**EXERCISE DATA:**
------------------------------------------------

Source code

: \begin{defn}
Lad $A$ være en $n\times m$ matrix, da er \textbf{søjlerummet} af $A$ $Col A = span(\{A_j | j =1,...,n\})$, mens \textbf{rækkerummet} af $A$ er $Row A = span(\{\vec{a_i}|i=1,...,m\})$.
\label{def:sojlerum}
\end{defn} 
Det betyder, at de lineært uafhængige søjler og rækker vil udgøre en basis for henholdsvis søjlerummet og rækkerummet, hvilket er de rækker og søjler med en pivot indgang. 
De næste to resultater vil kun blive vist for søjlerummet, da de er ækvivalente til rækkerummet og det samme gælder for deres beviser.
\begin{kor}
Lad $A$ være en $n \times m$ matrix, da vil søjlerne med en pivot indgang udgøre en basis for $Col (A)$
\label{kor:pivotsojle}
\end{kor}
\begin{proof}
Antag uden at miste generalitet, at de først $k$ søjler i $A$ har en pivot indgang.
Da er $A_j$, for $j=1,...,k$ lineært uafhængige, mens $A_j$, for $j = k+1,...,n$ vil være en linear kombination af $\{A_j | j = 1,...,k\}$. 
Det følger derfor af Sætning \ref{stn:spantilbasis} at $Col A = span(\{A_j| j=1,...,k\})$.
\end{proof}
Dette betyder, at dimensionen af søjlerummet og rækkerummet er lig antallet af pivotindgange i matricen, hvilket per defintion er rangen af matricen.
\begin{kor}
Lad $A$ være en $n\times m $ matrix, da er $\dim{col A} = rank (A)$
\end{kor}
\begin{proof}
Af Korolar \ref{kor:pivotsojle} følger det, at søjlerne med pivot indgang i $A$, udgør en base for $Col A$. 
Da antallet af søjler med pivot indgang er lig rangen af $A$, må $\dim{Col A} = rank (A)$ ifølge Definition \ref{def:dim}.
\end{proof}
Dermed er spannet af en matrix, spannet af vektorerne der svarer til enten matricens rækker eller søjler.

------------------------------------------------

**TASK TO CARRY OUT:** All the lines above must be output exactly, with none omitted.

**RESPONSE AREA:**
Source code

: \begin{defn}
Lad $A$ være en $n\times m$ matrix, da er \textbf{søjlerummet} af $A$ $Col A = span(\{A_j | j =1,...,n\})$, mens \textbf{rækkerummet} af $A$ er $Row A = span(\{\vec{a_i}|i=1,...,m\})$.
\label{def:sojlerum}
\end{defn} 
Det betyder, at de lineært uafhængige søjler og rækker vil udgøre en basis for henholdsvis søjlerummet og rækkerummet, hvilket er de rækker og søjler med en pivot indgang. 
De næste to resultater vil kun blive vist for søjlerummet, da de er ækvivalente til rækkerummet og det samme gælder for deres beviser.
\begin{kor}
Lad $A$ være en $n \times m$ matrix, da vil søjlerne med en pivot indgang udgøre en basis for $Col (A)$
\label{kor:pivotsojle}
\end{kor}
\begin{proof}
Antag uden at miste generalitet, at de først $k$ søjler i $A$ har en pivot indgang.
Da er $A_j$, for $j=1,...,k$ lineært uafhængige, mens $A_j$, for $j = k+1,...,n$ vil være en linear kombination af $\{A_j | j = 1,...,k\}$. 
Det følger derfor af Sætning \ref{stn:spantilbasis} at $Col A = span(\{A_j| j=1,...,k\})$.
\end{proof}
Dette betyder, at dimensionen af søjlerummet og rækkerummet er lig antallet af pivotindgange i matricen, hvilket per defintion er rangen af matricen.
\begin{kor}
Lad $A$ være en $n\times m $ matrix, da er $\dim{col A} = rank (A)$
\end{kor}
\begin{proof}
Af Korolar \ref{kor:pivotsojle} følger det, at søjlerne med pivot indgang i $A$, udgør en base for $Col A$. 
Da antallet af søjler med pivot indgang er lig rangen af $A$, må $\dim{Col A} = rank (A)$ ifølge Definition \ref{def:dim}.
\end{proof}
Dermed er spannet af en matrix, spannet af vektorerne der svarer til enten matricens rækker eller søjler.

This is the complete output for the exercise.